> [Your instructions]:
From the entries below, copy exactly the lines from the one that contains "<div align='center'>" through the one that contains "- *time to 10x* is 0.00 days", both included, and only those.

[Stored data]
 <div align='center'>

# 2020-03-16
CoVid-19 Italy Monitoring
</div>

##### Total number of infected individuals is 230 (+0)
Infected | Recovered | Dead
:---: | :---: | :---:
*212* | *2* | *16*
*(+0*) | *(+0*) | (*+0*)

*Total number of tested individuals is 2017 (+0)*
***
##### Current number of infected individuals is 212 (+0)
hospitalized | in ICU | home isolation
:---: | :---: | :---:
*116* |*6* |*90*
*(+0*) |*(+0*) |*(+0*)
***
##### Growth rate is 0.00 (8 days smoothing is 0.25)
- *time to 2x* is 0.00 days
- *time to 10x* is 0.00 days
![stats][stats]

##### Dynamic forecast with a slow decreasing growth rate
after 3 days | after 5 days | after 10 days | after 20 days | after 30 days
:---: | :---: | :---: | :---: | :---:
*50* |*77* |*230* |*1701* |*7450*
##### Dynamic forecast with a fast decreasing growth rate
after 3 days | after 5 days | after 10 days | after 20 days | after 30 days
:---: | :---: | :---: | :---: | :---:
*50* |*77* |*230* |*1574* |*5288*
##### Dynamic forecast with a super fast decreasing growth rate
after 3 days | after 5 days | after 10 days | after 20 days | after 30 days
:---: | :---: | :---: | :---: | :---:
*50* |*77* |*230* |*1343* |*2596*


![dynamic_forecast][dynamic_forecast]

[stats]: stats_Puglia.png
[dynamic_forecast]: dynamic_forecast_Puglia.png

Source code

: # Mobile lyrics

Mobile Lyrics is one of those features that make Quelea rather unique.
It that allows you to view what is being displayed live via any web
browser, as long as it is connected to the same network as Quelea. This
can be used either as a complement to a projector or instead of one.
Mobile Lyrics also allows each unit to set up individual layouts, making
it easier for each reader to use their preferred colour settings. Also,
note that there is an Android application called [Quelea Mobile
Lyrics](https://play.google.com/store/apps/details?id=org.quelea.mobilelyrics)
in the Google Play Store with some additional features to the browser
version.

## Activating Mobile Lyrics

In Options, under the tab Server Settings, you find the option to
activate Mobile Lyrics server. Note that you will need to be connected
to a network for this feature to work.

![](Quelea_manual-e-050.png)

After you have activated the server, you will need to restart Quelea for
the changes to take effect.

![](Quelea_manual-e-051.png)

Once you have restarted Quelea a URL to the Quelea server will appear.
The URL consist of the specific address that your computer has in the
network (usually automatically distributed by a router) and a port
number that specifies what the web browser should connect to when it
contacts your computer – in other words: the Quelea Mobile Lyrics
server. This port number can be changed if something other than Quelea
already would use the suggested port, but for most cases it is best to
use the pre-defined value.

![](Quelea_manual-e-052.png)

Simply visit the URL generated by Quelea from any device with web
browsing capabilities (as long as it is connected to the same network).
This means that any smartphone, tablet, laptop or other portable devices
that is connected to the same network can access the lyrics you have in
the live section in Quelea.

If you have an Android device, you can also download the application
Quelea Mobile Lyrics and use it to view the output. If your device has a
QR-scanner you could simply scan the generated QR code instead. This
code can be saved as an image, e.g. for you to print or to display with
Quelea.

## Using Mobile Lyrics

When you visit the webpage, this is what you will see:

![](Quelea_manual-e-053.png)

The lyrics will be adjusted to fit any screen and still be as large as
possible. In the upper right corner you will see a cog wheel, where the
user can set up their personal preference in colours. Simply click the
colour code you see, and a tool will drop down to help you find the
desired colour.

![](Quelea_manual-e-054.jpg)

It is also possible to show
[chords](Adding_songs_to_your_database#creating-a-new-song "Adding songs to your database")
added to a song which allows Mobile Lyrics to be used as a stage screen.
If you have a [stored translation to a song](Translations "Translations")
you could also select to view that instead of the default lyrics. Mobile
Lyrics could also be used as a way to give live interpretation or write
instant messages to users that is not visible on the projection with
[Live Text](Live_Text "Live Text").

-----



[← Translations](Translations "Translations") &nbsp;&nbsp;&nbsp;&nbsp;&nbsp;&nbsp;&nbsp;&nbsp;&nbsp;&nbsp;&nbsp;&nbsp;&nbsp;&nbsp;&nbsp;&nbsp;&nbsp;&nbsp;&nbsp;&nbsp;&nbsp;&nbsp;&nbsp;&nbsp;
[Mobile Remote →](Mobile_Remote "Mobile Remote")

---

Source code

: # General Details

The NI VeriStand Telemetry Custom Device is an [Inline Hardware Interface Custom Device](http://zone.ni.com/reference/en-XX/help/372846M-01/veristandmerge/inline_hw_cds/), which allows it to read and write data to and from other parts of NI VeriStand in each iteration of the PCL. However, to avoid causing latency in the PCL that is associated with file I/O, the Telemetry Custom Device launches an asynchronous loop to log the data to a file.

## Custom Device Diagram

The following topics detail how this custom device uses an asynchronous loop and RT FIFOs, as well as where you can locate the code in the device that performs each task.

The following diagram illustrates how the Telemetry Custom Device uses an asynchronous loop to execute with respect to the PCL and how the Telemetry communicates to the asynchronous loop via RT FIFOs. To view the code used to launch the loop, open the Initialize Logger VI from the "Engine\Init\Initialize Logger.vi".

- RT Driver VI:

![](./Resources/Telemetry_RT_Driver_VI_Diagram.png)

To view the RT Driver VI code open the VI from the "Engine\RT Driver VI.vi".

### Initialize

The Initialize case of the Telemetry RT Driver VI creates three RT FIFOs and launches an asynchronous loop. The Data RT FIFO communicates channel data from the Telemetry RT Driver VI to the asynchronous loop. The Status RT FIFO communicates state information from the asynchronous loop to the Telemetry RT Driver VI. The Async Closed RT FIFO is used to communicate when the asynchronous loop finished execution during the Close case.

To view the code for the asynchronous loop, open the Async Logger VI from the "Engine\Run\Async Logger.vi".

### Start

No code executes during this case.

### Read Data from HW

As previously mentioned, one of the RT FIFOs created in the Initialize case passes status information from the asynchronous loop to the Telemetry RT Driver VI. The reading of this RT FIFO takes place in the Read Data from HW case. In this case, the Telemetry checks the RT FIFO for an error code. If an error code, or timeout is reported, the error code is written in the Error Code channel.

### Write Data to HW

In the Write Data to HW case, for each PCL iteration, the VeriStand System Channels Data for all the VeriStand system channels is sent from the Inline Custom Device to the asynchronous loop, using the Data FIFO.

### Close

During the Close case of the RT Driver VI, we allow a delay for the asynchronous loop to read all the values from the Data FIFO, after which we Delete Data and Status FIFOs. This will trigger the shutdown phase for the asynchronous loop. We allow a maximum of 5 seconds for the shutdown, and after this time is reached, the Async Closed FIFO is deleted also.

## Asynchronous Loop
==
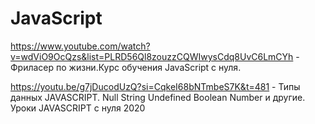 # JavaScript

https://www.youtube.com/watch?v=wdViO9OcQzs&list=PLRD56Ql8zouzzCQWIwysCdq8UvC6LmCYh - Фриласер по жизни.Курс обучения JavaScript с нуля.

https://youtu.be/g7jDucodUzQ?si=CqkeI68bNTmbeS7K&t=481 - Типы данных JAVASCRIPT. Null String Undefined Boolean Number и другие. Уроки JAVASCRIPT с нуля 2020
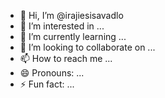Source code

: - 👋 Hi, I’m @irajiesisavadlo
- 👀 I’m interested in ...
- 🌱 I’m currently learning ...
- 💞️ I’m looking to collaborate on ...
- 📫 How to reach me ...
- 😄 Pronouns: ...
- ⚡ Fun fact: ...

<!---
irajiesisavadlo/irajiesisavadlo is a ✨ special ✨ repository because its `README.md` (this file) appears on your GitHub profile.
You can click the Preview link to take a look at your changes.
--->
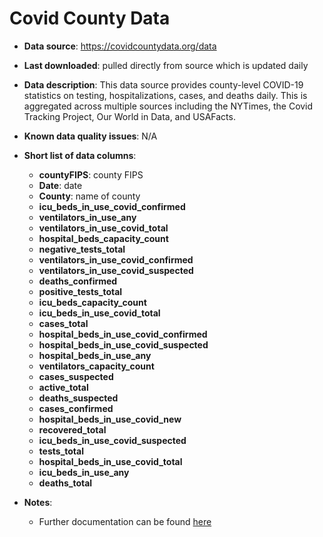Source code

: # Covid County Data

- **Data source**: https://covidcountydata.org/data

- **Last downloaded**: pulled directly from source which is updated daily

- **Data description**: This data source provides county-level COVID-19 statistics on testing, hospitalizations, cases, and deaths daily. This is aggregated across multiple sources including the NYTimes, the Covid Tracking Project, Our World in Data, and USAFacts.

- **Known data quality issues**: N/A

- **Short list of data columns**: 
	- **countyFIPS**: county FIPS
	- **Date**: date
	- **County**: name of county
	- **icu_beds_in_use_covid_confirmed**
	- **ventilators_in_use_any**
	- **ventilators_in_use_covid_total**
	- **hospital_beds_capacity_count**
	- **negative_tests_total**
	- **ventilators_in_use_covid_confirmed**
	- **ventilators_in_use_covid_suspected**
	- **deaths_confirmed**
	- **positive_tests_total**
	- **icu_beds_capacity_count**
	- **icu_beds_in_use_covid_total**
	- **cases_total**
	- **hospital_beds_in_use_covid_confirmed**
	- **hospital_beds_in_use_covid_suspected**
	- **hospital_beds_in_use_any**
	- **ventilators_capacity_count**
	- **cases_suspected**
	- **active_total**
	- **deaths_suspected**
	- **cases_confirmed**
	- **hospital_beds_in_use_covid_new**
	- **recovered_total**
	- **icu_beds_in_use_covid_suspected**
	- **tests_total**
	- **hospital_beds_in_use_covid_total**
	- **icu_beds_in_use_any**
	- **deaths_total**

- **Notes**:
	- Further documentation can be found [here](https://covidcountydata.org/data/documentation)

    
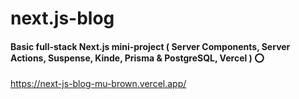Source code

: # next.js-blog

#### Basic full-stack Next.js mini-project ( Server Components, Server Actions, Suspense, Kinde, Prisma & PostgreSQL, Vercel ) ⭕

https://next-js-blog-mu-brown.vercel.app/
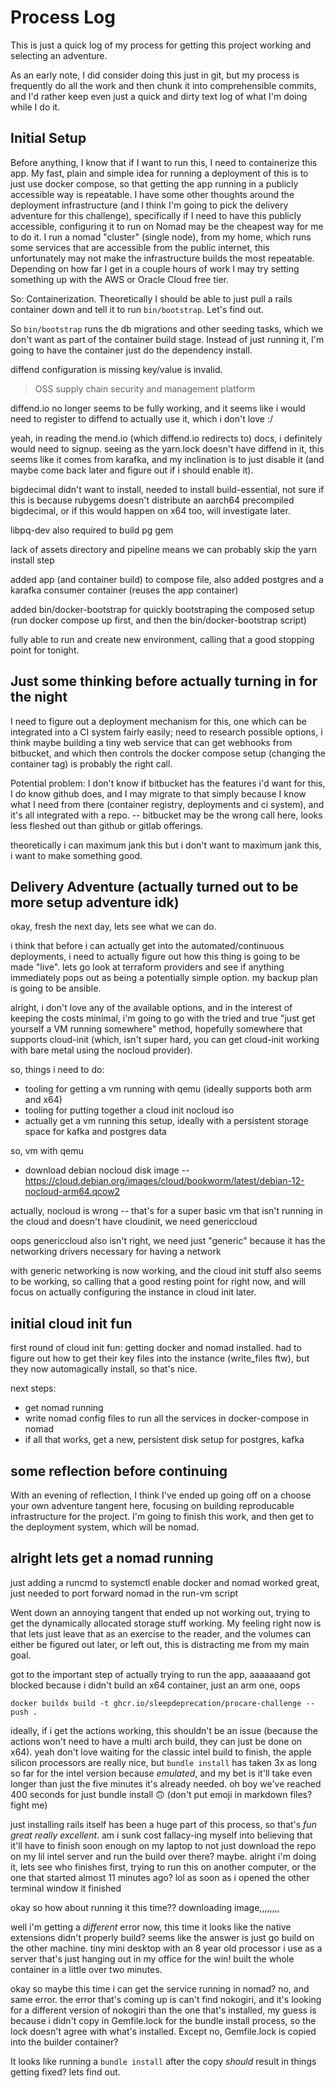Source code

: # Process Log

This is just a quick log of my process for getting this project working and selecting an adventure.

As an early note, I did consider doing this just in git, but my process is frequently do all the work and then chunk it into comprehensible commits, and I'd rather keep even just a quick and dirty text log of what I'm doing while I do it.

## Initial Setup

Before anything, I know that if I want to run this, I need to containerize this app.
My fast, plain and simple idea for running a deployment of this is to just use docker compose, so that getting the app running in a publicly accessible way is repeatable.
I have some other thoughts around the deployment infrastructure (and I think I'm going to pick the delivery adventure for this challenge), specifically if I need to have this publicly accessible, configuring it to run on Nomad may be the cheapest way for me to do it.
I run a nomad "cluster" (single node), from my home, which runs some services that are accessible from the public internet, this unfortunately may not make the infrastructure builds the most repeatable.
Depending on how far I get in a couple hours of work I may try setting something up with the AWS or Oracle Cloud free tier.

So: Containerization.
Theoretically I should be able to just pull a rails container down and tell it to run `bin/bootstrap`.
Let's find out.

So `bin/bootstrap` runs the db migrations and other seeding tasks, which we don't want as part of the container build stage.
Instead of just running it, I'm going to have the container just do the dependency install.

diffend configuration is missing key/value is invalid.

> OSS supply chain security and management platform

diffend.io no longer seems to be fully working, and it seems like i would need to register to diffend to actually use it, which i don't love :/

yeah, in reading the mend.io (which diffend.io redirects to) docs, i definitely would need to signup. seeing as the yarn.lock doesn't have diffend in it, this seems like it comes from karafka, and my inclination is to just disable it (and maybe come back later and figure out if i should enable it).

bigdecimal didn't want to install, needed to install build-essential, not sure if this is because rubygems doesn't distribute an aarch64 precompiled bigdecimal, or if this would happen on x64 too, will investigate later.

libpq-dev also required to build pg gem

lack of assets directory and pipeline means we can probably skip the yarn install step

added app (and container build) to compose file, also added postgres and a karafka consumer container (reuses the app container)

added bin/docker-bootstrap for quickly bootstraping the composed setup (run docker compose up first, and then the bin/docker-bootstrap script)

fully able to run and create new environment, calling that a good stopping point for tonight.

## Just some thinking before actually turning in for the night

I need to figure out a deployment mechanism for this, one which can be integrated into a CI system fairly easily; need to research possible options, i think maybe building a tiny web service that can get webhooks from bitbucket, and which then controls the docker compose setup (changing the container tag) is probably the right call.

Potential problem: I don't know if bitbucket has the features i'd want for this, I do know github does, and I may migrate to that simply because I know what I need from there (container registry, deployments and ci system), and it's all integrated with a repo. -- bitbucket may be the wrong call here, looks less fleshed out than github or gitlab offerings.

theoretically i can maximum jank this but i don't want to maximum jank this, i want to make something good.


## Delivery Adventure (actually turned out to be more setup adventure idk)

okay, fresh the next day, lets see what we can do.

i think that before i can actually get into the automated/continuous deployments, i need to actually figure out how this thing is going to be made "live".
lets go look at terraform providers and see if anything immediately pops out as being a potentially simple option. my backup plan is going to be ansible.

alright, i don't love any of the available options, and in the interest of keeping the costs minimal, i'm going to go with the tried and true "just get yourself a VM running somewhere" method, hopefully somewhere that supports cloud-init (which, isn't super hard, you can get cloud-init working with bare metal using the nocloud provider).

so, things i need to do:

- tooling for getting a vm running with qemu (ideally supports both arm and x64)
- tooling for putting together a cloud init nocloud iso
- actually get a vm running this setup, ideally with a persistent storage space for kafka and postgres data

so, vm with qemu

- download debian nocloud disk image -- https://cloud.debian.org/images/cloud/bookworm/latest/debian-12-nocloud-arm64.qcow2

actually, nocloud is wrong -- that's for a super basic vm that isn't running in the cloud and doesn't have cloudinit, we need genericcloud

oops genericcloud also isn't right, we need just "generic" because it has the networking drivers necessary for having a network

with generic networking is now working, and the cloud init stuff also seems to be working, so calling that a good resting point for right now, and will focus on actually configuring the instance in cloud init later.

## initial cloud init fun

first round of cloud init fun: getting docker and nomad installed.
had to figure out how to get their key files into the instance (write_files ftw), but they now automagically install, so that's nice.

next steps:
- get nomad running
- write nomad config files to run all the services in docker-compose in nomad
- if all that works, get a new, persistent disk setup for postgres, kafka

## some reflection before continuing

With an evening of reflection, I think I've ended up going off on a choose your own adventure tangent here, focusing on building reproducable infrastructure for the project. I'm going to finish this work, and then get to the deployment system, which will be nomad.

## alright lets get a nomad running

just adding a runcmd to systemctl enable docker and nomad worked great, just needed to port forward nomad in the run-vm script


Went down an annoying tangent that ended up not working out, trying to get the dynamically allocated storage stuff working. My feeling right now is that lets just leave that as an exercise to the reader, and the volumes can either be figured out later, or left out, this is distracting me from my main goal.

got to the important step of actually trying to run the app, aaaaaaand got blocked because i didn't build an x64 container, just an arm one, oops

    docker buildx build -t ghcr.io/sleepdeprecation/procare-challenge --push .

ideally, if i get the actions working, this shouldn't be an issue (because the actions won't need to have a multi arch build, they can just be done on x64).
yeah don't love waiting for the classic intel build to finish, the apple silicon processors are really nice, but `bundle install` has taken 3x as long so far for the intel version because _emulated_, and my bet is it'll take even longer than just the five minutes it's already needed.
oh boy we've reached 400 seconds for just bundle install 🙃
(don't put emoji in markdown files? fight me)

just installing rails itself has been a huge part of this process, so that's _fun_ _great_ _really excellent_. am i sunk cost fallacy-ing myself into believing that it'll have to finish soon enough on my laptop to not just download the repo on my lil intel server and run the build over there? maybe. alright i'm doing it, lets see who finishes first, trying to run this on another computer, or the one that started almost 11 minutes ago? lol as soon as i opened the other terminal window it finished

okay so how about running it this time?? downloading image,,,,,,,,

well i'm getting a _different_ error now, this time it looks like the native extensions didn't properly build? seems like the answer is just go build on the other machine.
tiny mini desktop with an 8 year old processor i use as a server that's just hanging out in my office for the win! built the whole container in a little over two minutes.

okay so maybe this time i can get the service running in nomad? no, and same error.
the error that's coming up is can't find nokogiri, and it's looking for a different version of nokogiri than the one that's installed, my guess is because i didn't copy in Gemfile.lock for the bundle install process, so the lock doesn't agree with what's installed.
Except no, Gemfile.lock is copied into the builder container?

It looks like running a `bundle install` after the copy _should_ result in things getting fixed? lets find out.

> [Result]:
 <div align='center'>

# 2020-03-16
CoVid-19 Italy Monitoring
</div>

##### Total number of infected individuals is 230 (+0)
Infected | Recovered | Dead
:---: | :---: | :---:
*212* | *2* | *16*
*(+0*) | *(+0*) | (*+0*)

*Total number of tested individuals is 2017 (+0)*
***
##### Current number of infected individuals is 212 (+0)
hospitalized | in ICU | home isolation
:---: | :---: | :---:
*116* |*6* |*90*
*(+0*) |*(+0*) |*(+0*)
***
##### Growth rate is 0.00 (8 days smoothing is 0.25)
- *time to 2x* is 0.00 days
- *time to 10x* is 0.00 days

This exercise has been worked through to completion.